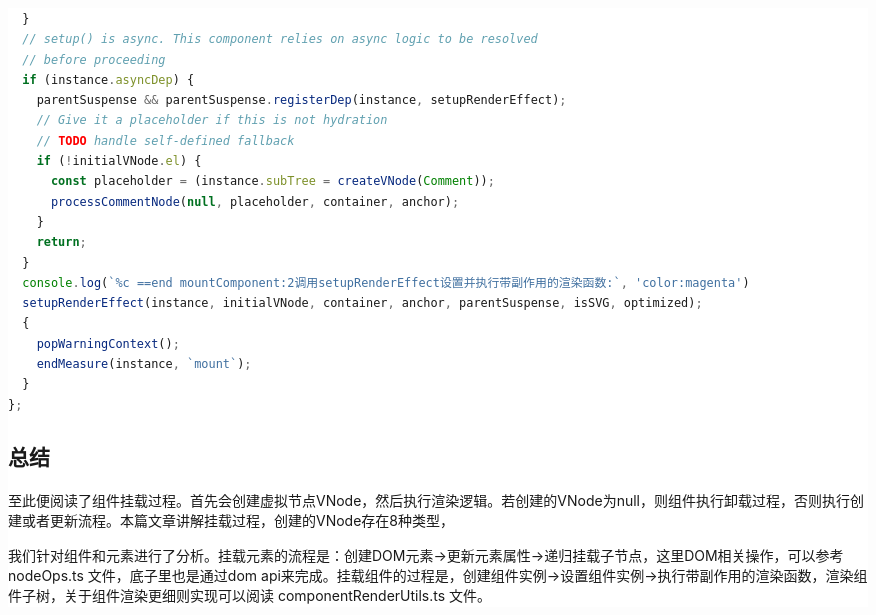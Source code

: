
```javaScript
  }
  // setup() is async. This component relies on async logic to be resolved
  // before proceeding
  if (instance.asyncDep) {
    parentSuspense && parentSuspense.registerDep(instance, setupRenderEffect);
    // Give it a placeholder if this is not hydration
    // TODO handle self-defined fallback
    if (!initialVNode.el) {
      const placeholder = (instance.subTree = createVNode(Comment));
      processCommentNode(null, placeholder, container, anchor);
    }
    return;
  }
  console.log(`%c ==end mountComponent:2调用setupRenderEffect设置并执行带副作用的渲染函数:`, 'color:magenta')
  setupRenderEffect(instance, initialVNode, container, anchor, parentSuspense, isSVG, optimized);
  {
    popWarningContext();
    endMeasure(instance, `mount`);
  }
};
```

## 总结
至此便阅读了组件挂载过程。首先会创建虚拟节点VNode，然后执行渲染逻辑。若创建的VNode为null，则组件执行卸载过程，否则执行创建或者更新流程。本篇文章讲解挂载过程，创建的VNode存在8种类型，

我们针对组件和元素进行了分析。挂载元素的流程是：创建DOM元素->更新元素属性->递归挂载子节点，这里DOM相关操作，可以参考 nodeOps.ts 文件，底子里也是通过dom api来完成。挂载组件的过程是，创建组件实例->设置组件实例->执行带副作用的渲染函数，渲染组件子树，关于组件渲染更细则实现可以阅读 componentRenderUtils.ts 文件。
----
§ **TASK STATEMENT**
Could you print all the entries exactly as they stand, with the pictures left out?

§ **EXERCISE SOLUTION**
Source code

:
```javaScript
  }
  // setup() is async. This component relies on async logic to be resolved
  // before proceeding
  if (instance.asyncDep) {
    parentSuspense && parentSuspense.registerDep(instance, setupRenderEffect);
    // Give it a placeholder if this is not hydration
    // TODO handle self-defined fallback
    if (!initialVNode.el) {
      const placeholder = (instance.subTree = createVNode(Comment));
      processCommentNode(null, placeholder, container, anchor);
    }
    return;
  }
  console.log(`%c ==end mountComponent:2调用setupRenderEffect设置并执行带副作用的渲染函数:`, 'color:magenta')
  setupRenderEffect(instance, initialVNode, container, anchor, parentSuspense, isSVG, optimized);
  {
    popWarningContext();
    endMeasure(instance, `mount`);
  }
};
```

## 总结
至此便阅读了组件挂载过程。首先会创建虚拟节点VNode，然后执行渲染逻辑。若创建的VNode为null，则组件执行卸载过程，否则执行创建或者更新流程。本篇文章讲解挂载过程，创建的VNode存在8种类型，

我们针对组件和元素进行了分析。挂载元素的流程是：创建DOM元素->更新元素属性->递归挂载子节点，这里DOM相关操作，可以参考 nodeOps.ts 文件，底子里也是通过dom api来完成。挂载组件的过程是，创建组件实例->设置组件实例->执行带副作用的渲染函数，渲染组件子树，关于组件渲染更细则实现可以阅读 componentRenderUtils.ts 文件。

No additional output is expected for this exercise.